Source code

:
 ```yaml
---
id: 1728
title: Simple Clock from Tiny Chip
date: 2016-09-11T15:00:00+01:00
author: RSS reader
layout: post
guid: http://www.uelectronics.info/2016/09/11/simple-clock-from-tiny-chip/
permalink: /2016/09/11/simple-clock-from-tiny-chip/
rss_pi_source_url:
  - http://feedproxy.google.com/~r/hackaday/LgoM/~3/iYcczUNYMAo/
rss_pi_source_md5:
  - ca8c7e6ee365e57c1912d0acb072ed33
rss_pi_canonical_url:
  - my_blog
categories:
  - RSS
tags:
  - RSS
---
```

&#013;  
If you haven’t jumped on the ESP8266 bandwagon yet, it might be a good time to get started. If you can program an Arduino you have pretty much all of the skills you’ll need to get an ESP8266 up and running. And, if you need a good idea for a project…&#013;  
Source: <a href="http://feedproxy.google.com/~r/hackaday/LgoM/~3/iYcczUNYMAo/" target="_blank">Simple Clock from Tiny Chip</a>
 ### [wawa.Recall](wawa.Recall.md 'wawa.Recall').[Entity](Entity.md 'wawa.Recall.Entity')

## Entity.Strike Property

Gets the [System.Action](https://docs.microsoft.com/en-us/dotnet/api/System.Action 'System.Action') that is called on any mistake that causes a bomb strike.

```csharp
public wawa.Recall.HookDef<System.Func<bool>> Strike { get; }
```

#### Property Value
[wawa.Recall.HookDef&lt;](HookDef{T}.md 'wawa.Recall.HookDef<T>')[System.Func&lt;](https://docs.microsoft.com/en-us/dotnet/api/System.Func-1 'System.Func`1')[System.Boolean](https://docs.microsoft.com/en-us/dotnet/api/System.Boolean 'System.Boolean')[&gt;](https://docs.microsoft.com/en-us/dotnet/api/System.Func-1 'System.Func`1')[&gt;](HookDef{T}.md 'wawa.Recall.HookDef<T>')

━━━━

Check each line of the data for "from". Copy the lines where it turns up.

title: Simple Clock from Tiny Chip
guid: http://www.uelectronics.info/2016/09/11/simple-clock-from-tiny-chip/
permalink: /2016/09/11/simple-clock-from-tiny-chip/
Source: <a href="http://feedproxy.google.com/~r/hackaday/LgoM/~3/iYcczUNYMAo/" target="_blank">Simple Clock from Tiny Chip</a>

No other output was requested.